Now let’s turn our attention over to Neil Weinberg, Editor in Chief at American Banker for some excerpts from his article: Who’s Pushing Subprime Mortgages? Uncle Sam. Here are some excerpts:
Complying with a mass of new regulation to make sure every loan is sound and defect-free is only part of what the government expects of mortgage lenders. It also wants them to chuck these standards of care out the window to lend to what it deems as disadvantaged borrowers.
Specifically, the government is enforcing with great vigor a range of so-called fair lending provisions. The gist is that lenders are to ignore all the talk about fat down payments, ensuring borrowers’ ability to repay and the like when it comes to fair lending applicants.
The Federal Housing Administration recently went so far as to cut to one year from three how long borrowers must wait after losing a home to foreclosure or a short sale before qualifying for a new mortgage.
One Phoenix conference speaker expressed shock that Shaun Donovan, the secretary of Housing and Urban Development, which runs the FHA, has referred to these low down-payment mortgages to recently failed borrowers as “plain vanilla” loans that can be made safely.

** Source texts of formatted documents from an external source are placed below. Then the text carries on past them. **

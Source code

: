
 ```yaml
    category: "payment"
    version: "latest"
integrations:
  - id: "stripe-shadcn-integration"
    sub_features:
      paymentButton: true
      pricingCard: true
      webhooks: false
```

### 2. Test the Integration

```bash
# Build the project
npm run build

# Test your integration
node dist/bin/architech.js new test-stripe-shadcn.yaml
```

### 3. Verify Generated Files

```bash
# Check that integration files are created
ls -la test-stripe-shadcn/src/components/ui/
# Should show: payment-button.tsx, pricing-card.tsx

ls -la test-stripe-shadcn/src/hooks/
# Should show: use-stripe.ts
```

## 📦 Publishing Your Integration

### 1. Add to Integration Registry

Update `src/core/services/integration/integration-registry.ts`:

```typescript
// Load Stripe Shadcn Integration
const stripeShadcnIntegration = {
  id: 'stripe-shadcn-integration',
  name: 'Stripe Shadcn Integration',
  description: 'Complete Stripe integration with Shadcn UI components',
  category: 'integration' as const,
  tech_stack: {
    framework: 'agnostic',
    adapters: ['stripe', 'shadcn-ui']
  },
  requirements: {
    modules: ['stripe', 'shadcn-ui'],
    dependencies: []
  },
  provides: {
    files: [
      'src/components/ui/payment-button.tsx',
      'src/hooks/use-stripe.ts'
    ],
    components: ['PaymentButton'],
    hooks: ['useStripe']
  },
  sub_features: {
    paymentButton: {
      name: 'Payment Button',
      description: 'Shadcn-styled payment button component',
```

Bolstered by the theory of “disparate impact,” the DOJ and other federal agencies are prosecuting lenders over statistical analyses indicating that, even if they had no intention of discriminating, their business practices have resulted in more loans going to some groups than to others.
Lenders were cautioned that it’s futile to resort to the insanity defense – in this case meaning to argue that the law’s insane (a prospect that the Supreme Court will take up later this year). Instead, they were advised to hire or appoint fair lending officers and do their own statistical analyses before the feds come knocking. If the results are unfavorable, the antidote, presumably, is to balance things out by lending to members of specific ethnic groups — even if that means running afoul of all those rules and regulations about qualified mortgage standards, zero defects and the like.
Complete and total insanity. Brace yourselves.